The Winter Stations International Design Competition, now in its fourth year, will run from Feb.19 to April 1, CBC news reports. During that time, lifeguard stands across several prominent Toronto beaches will be transformed into temporary installations. Four professional winners and three student winners were chosen from a pool of about 270 under a thematic umbrella of “violent disturbance; uproar; outburst of uncontrolled feelings; a large or varied display,” according to the competition’s website.
“The past year has been one of upheaval and continued uncertainty,” the website states. “Paradigms are shifting, lines of division appear to be drawn, perceptions skewed — it may feel we are losing sight of reality, or at least what we once considered normalcy. But century after century, from one era and generation to the next, what was once within the realm of fantasy and disbelief emerges to the surface proposing alternate, often conflicting realities and ways of going forward.”
This year’s installation builds on last’s year’s, which held the theme of “Catalyst” and sought to “‘open up the waterfront landscape and reinvent the space for visitors,’” while considering how materials may be repurposed or reused for future iterations,” as Arch Daily wrote at the time.
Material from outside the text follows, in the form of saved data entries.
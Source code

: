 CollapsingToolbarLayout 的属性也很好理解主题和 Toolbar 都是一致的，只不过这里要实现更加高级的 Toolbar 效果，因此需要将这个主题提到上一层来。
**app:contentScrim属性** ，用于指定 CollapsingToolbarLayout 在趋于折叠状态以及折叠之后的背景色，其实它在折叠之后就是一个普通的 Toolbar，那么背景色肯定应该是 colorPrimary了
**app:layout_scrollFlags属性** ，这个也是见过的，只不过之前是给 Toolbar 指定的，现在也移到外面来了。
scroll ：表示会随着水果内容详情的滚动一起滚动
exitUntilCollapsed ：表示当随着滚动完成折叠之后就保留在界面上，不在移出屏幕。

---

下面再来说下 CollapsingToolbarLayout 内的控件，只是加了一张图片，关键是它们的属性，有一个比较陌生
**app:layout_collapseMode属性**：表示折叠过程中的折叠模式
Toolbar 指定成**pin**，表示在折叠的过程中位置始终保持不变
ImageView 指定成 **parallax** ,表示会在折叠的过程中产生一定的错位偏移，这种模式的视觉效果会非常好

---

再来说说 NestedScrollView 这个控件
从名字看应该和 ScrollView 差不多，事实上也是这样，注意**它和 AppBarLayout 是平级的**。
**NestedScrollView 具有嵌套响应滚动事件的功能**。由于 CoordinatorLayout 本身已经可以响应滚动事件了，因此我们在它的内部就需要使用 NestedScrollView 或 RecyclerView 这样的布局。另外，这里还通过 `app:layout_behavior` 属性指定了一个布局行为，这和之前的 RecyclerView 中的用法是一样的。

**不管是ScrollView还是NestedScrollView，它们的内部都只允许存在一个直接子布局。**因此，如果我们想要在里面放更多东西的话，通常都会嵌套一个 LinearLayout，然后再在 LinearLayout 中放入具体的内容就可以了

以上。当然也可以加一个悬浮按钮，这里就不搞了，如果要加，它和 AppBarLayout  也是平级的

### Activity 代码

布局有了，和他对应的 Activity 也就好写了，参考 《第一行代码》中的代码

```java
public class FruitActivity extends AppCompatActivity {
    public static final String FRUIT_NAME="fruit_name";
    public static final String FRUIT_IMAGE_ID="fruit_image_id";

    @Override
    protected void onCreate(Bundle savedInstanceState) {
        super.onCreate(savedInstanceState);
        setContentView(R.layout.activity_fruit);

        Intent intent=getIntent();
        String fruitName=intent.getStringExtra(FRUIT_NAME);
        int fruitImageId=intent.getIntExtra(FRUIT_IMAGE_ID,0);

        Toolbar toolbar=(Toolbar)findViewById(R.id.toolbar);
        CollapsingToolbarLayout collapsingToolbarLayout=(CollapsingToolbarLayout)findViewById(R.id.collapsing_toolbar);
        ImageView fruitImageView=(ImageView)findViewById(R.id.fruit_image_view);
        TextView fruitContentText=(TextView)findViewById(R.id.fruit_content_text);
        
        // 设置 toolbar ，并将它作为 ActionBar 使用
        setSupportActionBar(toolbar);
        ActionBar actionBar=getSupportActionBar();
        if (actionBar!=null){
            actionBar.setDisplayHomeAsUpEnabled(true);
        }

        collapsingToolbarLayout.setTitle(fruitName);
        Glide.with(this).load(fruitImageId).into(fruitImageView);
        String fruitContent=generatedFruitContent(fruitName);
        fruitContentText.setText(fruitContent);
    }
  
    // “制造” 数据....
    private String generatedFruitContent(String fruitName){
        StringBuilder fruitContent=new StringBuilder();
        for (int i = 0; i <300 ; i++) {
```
One of this year’s installations, “Wind Station” by Paul van den Berg and Joyce de Grauw of the Netherlands, fulfills the 2018 call by imagining a global nuclear phase-out in favor of renewable energy.
“Our world still counts about 450 nuclear plants, including the Pickering Stations 30 km from Toronto,” an artist statement reads. “Accidents like Tsjernobyl and Fukushima still have dramatic consequences. Why keep using a technology that is dirty, dangerous and economically unsustainable?”
(Credit: Winter Stations)
The “Pussy Hut,” meanwhile, recalls the 2017 Women’s March. The hut “celebrates the symbol of the hat and expands upon it to create a warm shelter from the cold,” a statement reads. A third installation, called Obstacle, is a red, maze-like structure meant to serve as a “metaphor for the narrative of a person facing unspecific, seemingly insurmountable problems of the world, and the journey they undertake to confront and overcome those problems.”
(Credit: Winter Stations)
A full list of winners is available here.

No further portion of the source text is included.